What you need to do>
From the listing below, return each line that includes "Criar".

Data extract>
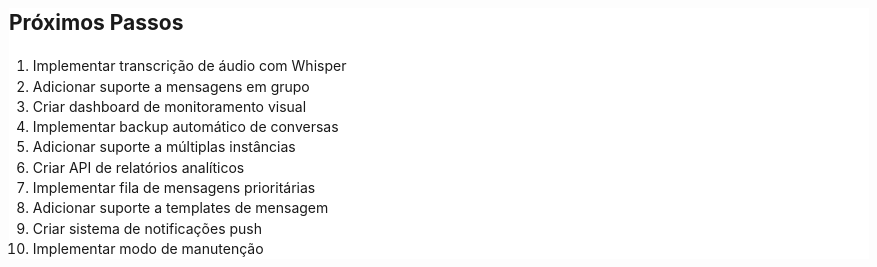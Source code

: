 ## Próximos Passos

1. Implementar transcrição de áudio com Whisper
2. Adicionar suporte a mensagens em grupo
3. Criar dashboard de monitoramento visual
4. Implementar backup automático de conversas
5. Adicionar suporte a múltiplas instâncias
6. Criar API de relatórios analíticos
7. Implementar fila de mensagens prioritárias
8. Adicionar suporte a templates de mensagem
9. Criar sistema de notificações push
10. Implementar modo de manutenção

Response to this task>
3. Criar dashboard de monitoramento visual
6. Criar API de relatórios analíticos
9. Criar sistema de notificações push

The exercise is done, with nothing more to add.